Dukuh Plumpungan, Kelurahan Kauman Kidul, Kecamatan Sidorejo. Berdasarkan isi naskah batu tersebut, Salatiga sudah ada sejak tahun 750 Masehi, yang pada saat itu merupakan wilayah Perdikan (wilayah merdeka, atau bebas pajak). J. G. de Casparis (sejarawan dan ahli epigrafi) mengalihkan tulisan yang terdapat di atas prasasti Plumpungan secara lengkap, dan kemudian tulisan tersebut disempurnakan oleh R. Ng. Poerbatjaraka. Prasasti Plumpungan berisi ketetapan hukum tetang status tanah perdikan atau swatantra bagi suatu daerah yang dahulu dinamakan Hampra, yang berada di wilayah Trigramyama (sekarang :  Salatiga). Tidak setiap daerah kekuasaan bisa dijadikan daerah Perdikan pada masa itu, maka pemberian status ini adalah hak yang istimewa yang diberi oleh seorang raja kepada rakyat yang telah berjasa kepada raja dalam melakukan pemeliharaan tempat ibadah serta perkembangan agama Hindu. Penetapan yang ditulis di prasasti Plumpungan dapat diartikan sebagai titik tolak berdirinya daerah Hampra secara resmi sebagai daerah Perdikan. Perdikan adalah suatu daerah dalam kerajaan tertentu yang dibebaskan dari segala kewajiban pembayaran pajak atau upeti karena memiliki kekhususan tertentu. Status perdikan tersebut diberikan kepada desa atau daerah yang berjasa kepada seorang raja. Para sejarawan memperkirakan bahwa masyarakat Hampra telah berjasa kepada Raja Bhanu.

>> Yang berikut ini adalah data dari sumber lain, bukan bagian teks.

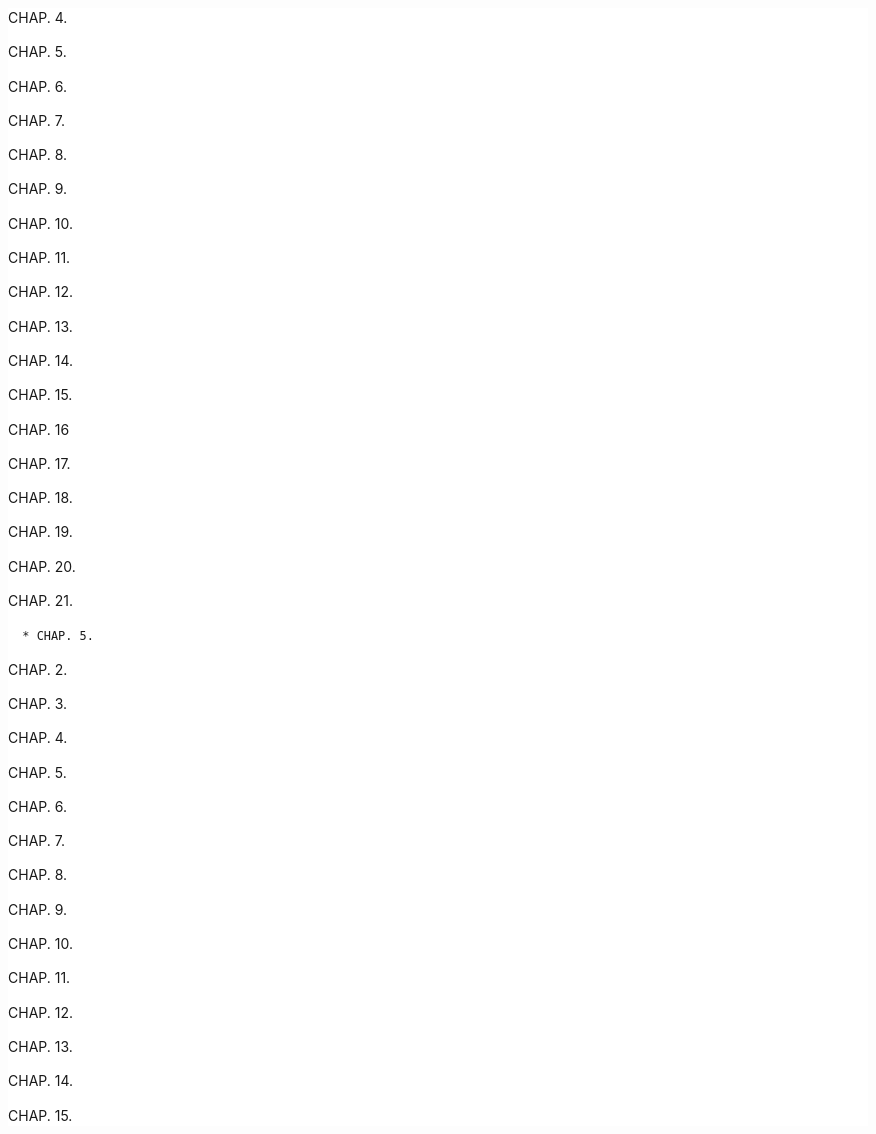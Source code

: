 CHAP. 4.

CHAP. 5.

CHAP. 6.

CHAP. 7.

CHAP. 8.

CHAP. 9.

CHAP. 10.

CHAP. 11.

CHAP. 12.

CHAP. 13.

CHAP. 14.

CHAP. 15.

CHAP. 16

CHAP. 17.

CHAP. 18.

CHAP. 19.

CHAP. 20.

CHAP. 21.

      * CHAP. 5.

CHAP. 2. 

CHAP. 3.

CHAP. 4.

CHAP. 5.

CHAP. 6.

CHAP. 7.

CHAP. 8.

CHAP. 9.

CHAP. 10.

CHAP. 11.

CHAP. 12.

CHAP. 13.

CHAP. 14.

CHAP. 15.
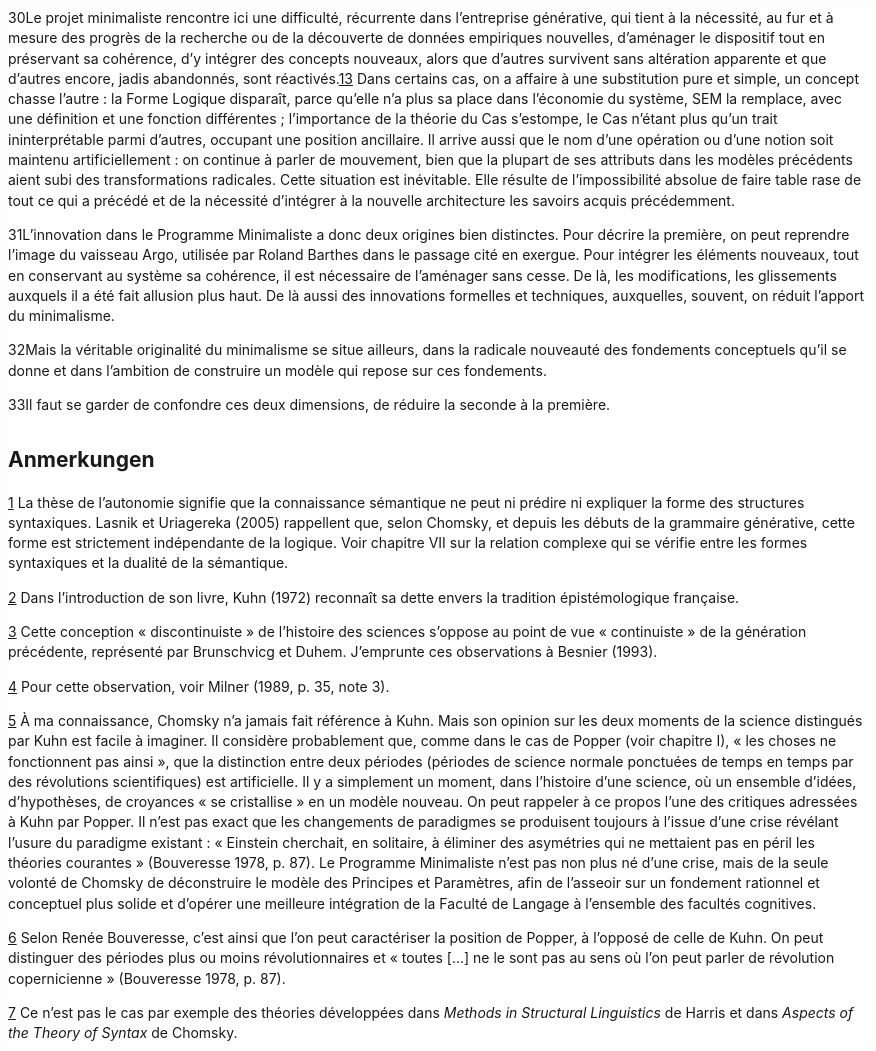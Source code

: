 <p class="texte"><span class="paranumber">30</span>Le projet minimaliste rencontre ici une difficulté, récurrente dans l’entreprise générative, qui tient à la nécessité, au fur et à mesure des progrès de la recherche ou de la découverte de données empiriques nouvelles, d’aménager le dispositif tout en préservant sa cohérence, d’y intégrer des concepts nouveaux, alors que d’autres survivent sans altération apparente et que d’autres encore, jadis abandonnés, sont réactivés.<a class="footnotecall" id="bodyftn13" href="#ftn13">13</a> Dans certains cas, on a affaire à une substitution pure et simple, un concept chasse l’autre : la Forme Logique disparaît, parce qu’elle n’a plus sa place dans l’économie du système, SEM la remplace, avec une définition et une fonction différentes ; l’importance de la théorie du Cas s’estompe, le Cas n’étant plus qu’un trait ininterprétable parmi d’autres, occupant une position ancillaire. Il arrive aussi que le nom d’une opération ou d’une notion soit maintenu artificiellement : on continue à parler de mouvement, bien que la plupart de ses attributs dans les modèles précédents aient subi des transformations radicales. Cette situation est inévitable. Elle résulte de l’impossibilité absolue de faire table rase de tout ce qui a précédé et de la nécessité d’intégrer à la nouvelle architecture les savoirs acquis précédemment.</p>
</div>
<p class="texte"><span class="paranumber">31</span>L’innovation dans le Programme Minimaliste a donc deux origines bien distinctes. Pour décrire la première, on peut reprendre l’image du vaisseau Argo, utilisée par Roland Barthes dans le passage cité en exergue. Pour intégrer les éléments nouveaux, tout en conservant au système sa cohérence, il est nécessaire de l’aménager sans cesse. De là, les modifications, les glissements auxquels il a été fait allusion plus haut. De là aussi des innovations formelles et techniques, auxquelles, souvent, on réduit l’apport du minimalisme.</p>
<p class="texte"><span class="paranumber">32</span>Mais la véritable originalité du minimalisme se situe ailleurs, dans la radicale nouveauté des fondements conceptuels qu’il se donne et dans l’ambition de construire un modèle qui repose sur ces fondements.</p>
<p class="texte"><span class="paranumber">33</span>Il faut se garder de confondre ces deux dimensions, de réduire la seconde à la première.</p> </div> </div>
<div id="notes">
<h2 class="section">Anmerkungen</h2>
<p class="texte"><a class="FootnoteSymbol" href="#bodyftn1" id="ftn1">1</a> La thèse de l’autonomie signifie que la connaissance sémantique ne peut ni prédire ni expliquer la forme des structures syntaxiques. Lasnik et Uriagereka (2005) rappellent que, selon Chomsky, et depuis les débuts de la grammaire générative, cette forme est strictement indépendante de la logique. Voir chapitre VII sur la relation complexe qui se vérifie entre les formes syntaxiques et la dualité de la sémantique.</p>
<p class="texte"><a class="FootnoteSymbol" href="#bodyftn2" id="ftn2">2</a> Dans l’introduction de son livre, Kuhn (1972) reconnaît sa dette envers la tradition épistémologique française.</p>
<p class="texte"><a class="FootnoteSymbol" href="#bodyftn3" id="ftn3">3</a> Cette conception « discontinuiste » de l’histoire des sciences s’oppose au point de vue « continuiste » de la génération précédente, représenté par Brunschvicg et Duhem. J’emprunte ces observations à Besnier (1993).</p>
<p class="texte"><a class="FootnoteSymbol" href="#bodyftn4" id="ftn4">4</a> Pour cette observation, voir Milner (1989, p. 35, note 3).</p>
<p class="texte"><a class="FootnoteSymbol" href="#bodyftn5" id="ftn5">5</a> À ma connaissance, Chomsky n’a jamais fait référence à Kuhn. Mais son opinion sur les deux moments de la science distingués par Kuhn est facile à imaginer. Il considère probablement que, comme dans le cas de Popper (voir chapitre I), « les choses ne fonctionnent pas ainsi », que la distinction entre deux périodes (périodes de science normale ponctuées de temps en temps par des révolutions scientifiques) est artificielle. Il y a simplement un moment, dans l’histoire d’une science, où un ensemble d’idées, d’hypothèses, de croyances « se cristallise » en un modèle nouveau. On peut rappeler à ce propos l’une des critiques adressées à Kuhn par Popper. Il n’est pas exact que les changements de paradigmes se produisent toujours à l’issue d’une crise révélant l’usure du paradigme existant : « Einstein cherchait, en solitaire, à éliminer des asymétries qui ne mettaient pas en péril les théories courantes » (Bouveresse 1978, p. 87). Le Programme Minimaliste n’est pas non plus né d’une crise, mais de la seule volonté de Chomsky de déconstruire le modèle des Principes et Paramètres, afin de l’asseoir sur un fondement rationnel et conceptuel plus solide et d’opérer une meilleure intégration de la Faculté de Langage à l’ensemble des facultés cognitives. </p>
<p class="texte"><a class="FootnoteSymbol" href="#bodyftn6" id="ftn6">6</a> Selon Renée Bouveresse, c’est ainsi que l’on peut caractériser la position de Popper, à l’opposé de celle de Kuhn. On peut distinguer des périodes plus ou moins révolutionnaires et « toutes […] ne le sont pas au sens où l’on peut parler de révolution copernicienne » (Bouveresse 1978, p. 87).</p>
<p class="texte"><a class="FootnoteSymbol" href="#bodyftn7" id="ftn7">7</a> Ce n’est pas le cas par exemple des théories développées dans <em>Methods in Structural Linguistics</em> de Harris et dans <em>Aspects of the Theory of Syntax</em> de Chomsky.</p>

Raja Bhanu adalah seorang raja besar yang sangat memperhatikan rakyatnya, dan yang memiliki daerah kekuasaan meliputi sekitar Trigramyama (Salatiga), Kabupaten Semarang, Ambarawa, dan Kabupaten Boyolali. Berdasarkan prasasti-prasasti lainnya, yang berkaitan dengan Dinasti Syailendra, raja Bhanu (752- 775 M) adalah raja keturunan Sanjaya, yang mendirikan Dinasti Syailendra, yang berpaham Buddha.
Raja Bhanu alias Rakai Panangkaran Dyah Pancapana (mutiara Wangsa Syailendra) ini digantikan oleh Wisnu (775- 782 M). Pada masa raja Wisnu ini, Candi Borobudur mulai dibangun, tepatnya pada tahun 778 Masehi.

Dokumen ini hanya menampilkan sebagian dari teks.